Alternate title: Something Wicked This Way Comes, by the Carnies.
Johannes Cabal is sorely vexed. Some time ago, he traded his soul to the Devil, as it was proving an impediment in his studies of necromancy. Alas, he acted too hastily–after much research, he’s realized that his soul is needed for his research to be have meaning. He might also have an ulterior motive. The epitome of the logistician, the obsessive scientist, Cabal is a hysterical straight man to the absurd humor of those around him. As his brother mocks him:
“‘For tonight only. Horst held his hands up to an imaginary sign. ‘Thrown out of the Best universities, excommunicated from all the most popular religions and many of the obscure ones, fresh from his recent engagement in Hell, we present Johannes Cabal, Necromancer!’ Toot toot toot! He mimed blowing trumpets.
‘You’re a constant font of hilarity, aren’t you?’ said Cabal, unsmiling. ‘And, I’ll have you know that I was never, ever thrown out of my universities.
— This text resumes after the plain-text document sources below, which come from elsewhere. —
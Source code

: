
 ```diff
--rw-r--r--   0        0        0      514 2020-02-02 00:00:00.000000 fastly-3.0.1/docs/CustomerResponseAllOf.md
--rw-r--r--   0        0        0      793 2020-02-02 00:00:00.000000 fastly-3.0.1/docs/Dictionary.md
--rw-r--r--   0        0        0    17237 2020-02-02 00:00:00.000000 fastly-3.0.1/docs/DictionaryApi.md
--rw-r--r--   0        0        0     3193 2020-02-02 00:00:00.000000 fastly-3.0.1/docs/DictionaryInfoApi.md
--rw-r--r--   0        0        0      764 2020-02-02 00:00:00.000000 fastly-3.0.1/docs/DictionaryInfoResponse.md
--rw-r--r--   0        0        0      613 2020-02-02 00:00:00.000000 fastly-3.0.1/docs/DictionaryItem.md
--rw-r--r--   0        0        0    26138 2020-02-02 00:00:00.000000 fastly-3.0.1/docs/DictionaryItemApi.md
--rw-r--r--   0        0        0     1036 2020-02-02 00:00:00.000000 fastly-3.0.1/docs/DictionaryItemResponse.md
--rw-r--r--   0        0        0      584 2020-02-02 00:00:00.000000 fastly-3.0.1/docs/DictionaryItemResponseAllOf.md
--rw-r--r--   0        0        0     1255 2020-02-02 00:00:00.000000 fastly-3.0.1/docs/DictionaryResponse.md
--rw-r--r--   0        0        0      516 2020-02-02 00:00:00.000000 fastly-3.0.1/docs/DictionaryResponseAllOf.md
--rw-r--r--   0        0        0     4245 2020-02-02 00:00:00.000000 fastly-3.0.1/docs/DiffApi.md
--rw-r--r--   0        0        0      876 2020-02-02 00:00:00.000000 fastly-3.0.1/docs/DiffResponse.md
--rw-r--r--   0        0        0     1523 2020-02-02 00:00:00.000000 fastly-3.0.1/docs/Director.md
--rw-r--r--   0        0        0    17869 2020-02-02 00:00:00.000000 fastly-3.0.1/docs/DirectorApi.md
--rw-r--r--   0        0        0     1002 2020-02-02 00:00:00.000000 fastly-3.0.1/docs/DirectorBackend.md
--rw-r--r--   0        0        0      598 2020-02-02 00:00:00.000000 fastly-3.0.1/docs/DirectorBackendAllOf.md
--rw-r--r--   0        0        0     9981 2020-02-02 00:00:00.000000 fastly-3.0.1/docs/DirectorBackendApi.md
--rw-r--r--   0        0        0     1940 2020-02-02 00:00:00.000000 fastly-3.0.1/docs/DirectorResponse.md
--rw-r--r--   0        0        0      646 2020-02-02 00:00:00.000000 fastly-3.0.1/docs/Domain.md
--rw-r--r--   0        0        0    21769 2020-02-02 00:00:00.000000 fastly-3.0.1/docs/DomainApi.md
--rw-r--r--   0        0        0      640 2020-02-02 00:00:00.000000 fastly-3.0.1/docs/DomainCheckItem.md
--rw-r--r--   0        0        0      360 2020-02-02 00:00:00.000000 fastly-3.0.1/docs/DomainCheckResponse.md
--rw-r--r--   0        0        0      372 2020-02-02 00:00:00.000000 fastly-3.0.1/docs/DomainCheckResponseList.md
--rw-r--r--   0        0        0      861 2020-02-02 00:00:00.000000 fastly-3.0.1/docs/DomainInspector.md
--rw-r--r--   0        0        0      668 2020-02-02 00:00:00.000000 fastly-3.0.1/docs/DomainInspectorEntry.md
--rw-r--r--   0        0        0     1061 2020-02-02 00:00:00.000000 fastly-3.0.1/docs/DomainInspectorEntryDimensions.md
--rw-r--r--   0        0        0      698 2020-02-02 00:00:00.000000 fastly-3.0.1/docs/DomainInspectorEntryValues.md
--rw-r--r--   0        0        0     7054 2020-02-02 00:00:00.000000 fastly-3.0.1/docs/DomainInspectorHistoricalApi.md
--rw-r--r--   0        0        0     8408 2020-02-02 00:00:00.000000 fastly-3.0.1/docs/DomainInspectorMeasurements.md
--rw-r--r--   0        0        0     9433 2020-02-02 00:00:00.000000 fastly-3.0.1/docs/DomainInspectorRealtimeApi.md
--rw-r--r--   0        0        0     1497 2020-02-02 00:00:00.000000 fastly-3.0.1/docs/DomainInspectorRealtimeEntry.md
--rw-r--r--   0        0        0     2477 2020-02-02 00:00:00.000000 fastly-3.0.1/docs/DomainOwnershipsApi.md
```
I always left of my own accord.’”
To regain his soul, Cabal makes a second deal with Satan: bring him exactly one hundred souls in a year’s time, and Cabal will get his own back. Hell, Satan’s feeling generous enough to lend him a Dark Carnival that never quite made it into circulation. Or is he? After all, Cabal just suggested Satan apologize to God for his pride. Despite that, Cabal is insightful enough to realize he needs someone who understands human nature. He seeks out his brother Horst, a being with a few unsavory habits but a surprisingly strong ethical code.
“We’re supposed to be doing the devil’s work and you’ve gone and contaminated it all with the whiff of virtue. I really don’t think you’ve quite got the hang of being an agent of evil.”
I enjoy Johannes Cabal’s voice. Howard hits the perfect note, satisfying the little scientist in me, as well as the artist in me annoyed by the scientific worldview, with both sides appreciating the humor from Cabal’s straight-edged approach. Frankly, I also empathize just the littlest bit with his misanthropy, the huddled masses who fail to appreciate the pursuit of science:
“An idea started to crystallize… It might not work, of course, and there was always the possibility that he might have to upset or hurt a few of these excuses for people. So it wasn’t all bad news.”
Plotting is relatively straightforward, much like Something Wicked, only becoming complicated at the end. Like all folktales, what the reader ultimately wants to know is if Cabal was able to escape the Devil’s Bargain, so the majority of the tale centers on collecting souls while the reader anticipates the outcome. In the meantime, the journey the carnival takes through the towns and the details of the carnival entertain. There’s also some interesting character development, or lack thereof, that elevates it beyond simple farce. Midway through, there are a couple sections that are done in epistolary form by various people. A police blotter proves surprisingly funny. The last letter is perhaps a little jarring to the narrative and takes it the most off track.
The ending is a perfect capstone. A bit of an emotional roller-coaster, it ends with a satisfactory and narrative consistent confrontation. I admire Howard for reaching for something a little more complex. I’d recommend this to fans of Something Wicked, perhaps to Pratchett fans, and people who might like their humor a little dark but with solid ethics. Meanwhile, I’ll be looking forward to continuing the series.